Go from the first line below to the one with "I originally wrote" and print each line exactly.

[Plain-text document sources]
++++++

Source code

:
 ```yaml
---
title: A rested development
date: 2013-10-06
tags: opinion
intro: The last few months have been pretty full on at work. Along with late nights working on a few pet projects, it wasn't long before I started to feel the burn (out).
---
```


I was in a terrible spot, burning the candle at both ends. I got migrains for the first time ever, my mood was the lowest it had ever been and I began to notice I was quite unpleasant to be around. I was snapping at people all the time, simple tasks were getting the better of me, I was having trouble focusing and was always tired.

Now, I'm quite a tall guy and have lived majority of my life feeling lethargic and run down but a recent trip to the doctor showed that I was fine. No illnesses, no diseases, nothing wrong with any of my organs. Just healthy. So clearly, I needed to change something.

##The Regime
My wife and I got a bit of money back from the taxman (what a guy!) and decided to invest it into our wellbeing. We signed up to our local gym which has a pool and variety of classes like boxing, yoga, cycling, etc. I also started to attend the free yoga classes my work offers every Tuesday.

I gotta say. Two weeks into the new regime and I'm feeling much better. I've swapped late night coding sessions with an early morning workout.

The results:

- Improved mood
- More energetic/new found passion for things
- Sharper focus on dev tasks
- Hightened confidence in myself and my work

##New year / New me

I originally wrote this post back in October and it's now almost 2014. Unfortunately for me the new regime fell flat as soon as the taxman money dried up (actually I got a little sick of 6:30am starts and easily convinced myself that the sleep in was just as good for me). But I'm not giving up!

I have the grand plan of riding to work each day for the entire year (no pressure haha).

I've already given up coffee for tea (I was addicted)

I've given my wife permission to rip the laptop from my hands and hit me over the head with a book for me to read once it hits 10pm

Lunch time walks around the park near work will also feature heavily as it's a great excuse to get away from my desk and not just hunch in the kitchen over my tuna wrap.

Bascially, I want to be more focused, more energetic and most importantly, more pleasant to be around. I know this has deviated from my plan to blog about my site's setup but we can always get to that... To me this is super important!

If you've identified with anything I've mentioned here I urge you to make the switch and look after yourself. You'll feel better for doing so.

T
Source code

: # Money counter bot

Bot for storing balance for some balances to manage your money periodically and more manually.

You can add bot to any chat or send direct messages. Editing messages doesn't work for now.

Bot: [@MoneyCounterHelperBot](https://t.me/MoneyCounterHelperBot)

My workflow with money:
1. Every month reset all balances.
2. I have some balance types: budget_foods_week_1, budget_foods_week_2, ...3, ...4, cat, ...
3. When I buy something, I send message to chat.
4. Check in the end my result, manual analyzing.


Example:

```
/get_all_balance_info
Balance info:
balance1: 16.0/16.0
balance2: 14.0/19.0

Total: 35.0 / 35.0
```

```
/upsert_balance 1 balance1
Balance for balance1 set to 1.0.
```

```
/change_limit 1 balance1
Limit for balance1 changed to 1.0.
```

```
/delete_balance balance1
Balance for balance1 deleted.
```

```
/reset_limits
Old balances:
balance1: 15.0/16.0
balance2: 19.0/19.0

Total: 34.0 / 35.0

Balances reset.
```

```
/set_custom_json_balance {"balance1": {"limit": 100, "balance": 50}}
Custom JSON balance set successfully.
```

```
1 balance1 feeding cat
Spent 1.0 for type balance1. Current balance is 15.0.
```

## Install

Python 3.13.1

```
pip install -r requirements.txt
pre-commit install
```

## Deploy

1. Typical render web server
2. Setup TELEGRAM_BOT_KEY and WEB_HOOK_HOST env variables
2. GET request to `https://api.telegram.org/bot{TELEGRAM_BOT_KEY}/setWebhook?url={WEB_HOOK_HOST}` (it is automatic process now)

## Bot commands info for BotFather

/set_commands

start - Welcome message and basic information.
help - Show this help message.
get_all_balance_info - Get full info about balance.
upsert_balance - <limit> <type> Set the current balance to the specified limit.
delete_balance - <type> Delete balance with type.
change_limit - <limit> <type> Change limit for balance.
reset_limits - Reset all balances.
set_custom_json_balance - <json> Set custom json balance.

++++++

## Result for this task
Source code

:
 ```yaml
---
title: A rested development
date: 2013-10-06
tags: opinion
intro: The last few months have been pretty full on at work. Along with late nights working on a few pet projects, it wasn't long before I started to feel the burn (out).
---
```


I was in a terrible spot, burning the candle at both ends. I got migrains for the first time ever, my mood was the lowest it had ever been and I began to notice I was quite unpleasant to be around. I was snapping at people all the time, simple tasks were getting the better of me, I was having trouble focusing and was always tired.

Now, I'm quite a tall guy and have lived majority of my life feeling lethargic and run down but a recent trip to the doctor showed that I was fine. No illnesses, no diseases, nothing wrong with any of my organs. Just healthy. So clearly, I needed to change something.

##The Regime
My wife and I got a bit of money back from the taxman (what a guy!) and decided to invest it into our wellbeing. We signed up to our local gym which has a pool and variety of classes like boxing, yoga, cycling, etc. I also started to attend the free yoga classes my work offers every Tuesday.

I gotta say. Two weeks into the new regime and I'm feeling much better. I've swapped late night coding sessions with an early morning workout.

The results:

- Improved mood
- More energetic/new found passion for things
- Sharper focus on dev tasks
- Hightened confidence in myself and my work

##New year / New me

I originally wrote this post back in October and it's now almost 2014. Unfortunately for me the new regime fell flat as soon as the taxman money dried up (actually I got a little sick of 6:30am starts and easily convinced myself that the sleep in was just as good for me). But I'm not giving up!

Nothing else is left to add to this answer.